Leonardo da Vinci’s Lost Drawing Was Discovered By A French Doctor!


The  "extraordinary" drawing by Leonardo da Vinci valued at $15.79 million (€15 million, £12.5 million) was recently found by a retired doctor from France among his father's old belongings! Experts say the discovery is “heart-pounding.”

A retired doctor visited the Paris-based auction house Tajan with 14 unframed drawings that had been collected by his bibliophile father. (The owner’s name remains anonymous)


Thaddée Prate, director of old master pictures at Tajan spotted a vigorous pen-and-ink study of St. Sebastian tied to a tree, inscribed on the mount “Michelange” (Michelangelo).

It's the first Leonardo work to resurface in more than 15 years.


“I had a sense that it was an interesting 16th-century drawing that required more work,” Mr. Prate told.


"It was by a left-handed artist, like Leonardo," he said. He also spotted diagrammatic studies of candlelight accompanied by notes written in a minute, Italian Renaissance right-to-left hand.
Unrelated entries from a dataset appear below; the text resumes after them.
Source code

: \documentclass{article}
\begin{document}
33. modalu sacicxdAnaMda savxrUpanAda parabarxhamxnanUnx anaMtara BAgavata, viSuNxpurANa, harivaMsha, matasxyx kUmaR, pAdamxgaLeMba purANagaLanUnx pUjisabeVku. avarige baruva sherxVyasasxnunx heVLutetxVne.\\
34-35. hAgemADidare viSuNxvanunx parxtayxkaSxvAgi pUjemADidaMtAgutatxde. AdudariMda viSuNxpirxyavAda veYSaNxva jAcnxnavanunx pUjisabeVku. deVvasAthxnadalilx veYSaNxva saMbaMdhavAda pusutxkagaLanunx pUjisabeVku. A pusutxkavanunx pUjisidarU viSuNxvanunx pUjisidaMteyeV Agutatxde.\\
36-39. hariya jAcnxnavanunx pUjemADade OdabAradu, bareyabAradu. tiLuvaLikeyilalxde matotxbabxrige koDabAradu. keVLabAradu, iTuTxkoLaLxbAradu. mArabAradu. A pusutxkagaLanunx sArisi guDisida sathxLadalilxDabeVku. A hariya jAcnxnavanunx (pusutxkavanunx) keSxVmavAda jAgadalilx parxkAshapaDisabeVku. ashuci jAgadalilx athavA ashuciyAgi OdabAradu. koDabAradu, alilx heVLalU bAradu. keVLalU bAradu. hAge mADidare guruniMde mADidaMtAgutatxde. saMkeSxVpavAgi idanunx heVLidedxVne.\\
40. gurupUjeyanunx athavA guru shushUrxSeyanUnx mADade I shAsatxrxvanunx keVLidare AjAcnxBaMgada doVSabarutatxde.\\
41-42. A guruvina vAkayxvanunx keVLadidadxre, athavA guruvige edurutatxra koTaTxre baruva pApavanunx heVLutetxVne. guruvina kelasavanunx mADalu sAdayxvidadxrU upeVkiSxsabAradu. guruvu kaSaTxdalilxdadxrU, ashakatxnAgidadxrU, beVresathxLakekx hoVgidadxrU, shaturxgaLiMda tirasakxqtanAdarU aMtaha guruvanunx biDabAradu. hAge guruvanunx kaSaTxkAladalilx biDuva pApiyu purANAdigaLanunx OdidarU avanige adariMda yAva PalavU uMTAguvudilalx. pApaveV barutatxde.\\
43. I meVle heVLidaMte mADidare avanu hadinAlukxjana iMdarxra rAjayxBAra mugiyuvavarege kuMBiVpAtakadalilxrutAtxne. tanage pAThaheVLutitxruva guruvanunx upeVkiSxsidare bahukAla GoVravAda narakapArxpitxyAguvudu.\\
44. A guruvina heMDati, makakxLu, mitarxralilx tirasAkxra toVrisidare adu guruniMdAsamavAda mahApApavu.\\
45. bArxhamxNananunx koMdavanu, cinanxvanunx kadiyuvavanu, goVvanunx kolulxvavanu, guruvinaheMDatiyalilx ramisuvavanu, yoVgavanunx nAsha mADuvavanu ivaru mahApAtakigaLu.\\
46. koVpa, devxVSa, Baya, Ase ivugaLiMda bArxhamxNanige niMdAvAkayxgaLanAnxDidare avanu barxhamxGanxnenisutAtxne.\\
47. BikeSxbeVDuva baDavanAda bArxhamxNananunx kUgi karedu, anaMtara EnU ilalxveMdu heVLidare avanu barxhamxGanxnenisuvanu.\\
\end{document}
Stunned himself by the discovery, Mr. Prate contacted the owner and asked him: “I hope you’re not shocked?"

“I’m very pleased,” the owner calmly responded. “But I have other interests in life other than money.”

The estimated value of the drawing, by the way, is $15.79 million (€15 million, £12.5 million).

Mr. Prate sought another expert's opinion too and she confirmed it was indeed a da Vinci.


“My eyes jumped out of their sockets,” Dr. Bambach said, remembering her first sight of the drawing in Paris with Mr. de Bayser on the last day of March. “It exactly complemented the Hamburg St. Sebastian,” she added, referring to how that pen-and-ink study of the saint tied to a tree also included inscribed optical studies on the reverse side, and how the handwriting of the inscription was consistent in both double-sided drawings.

“What we have here is an open-and-shut case. It’s an exciting discovery.” she says.


The auction house has not released any information about a sale of the work, but it could be subjected to a temporary export ban if it is declared a “national treasure” by the government, which would give France 30 months to buy the work at market value.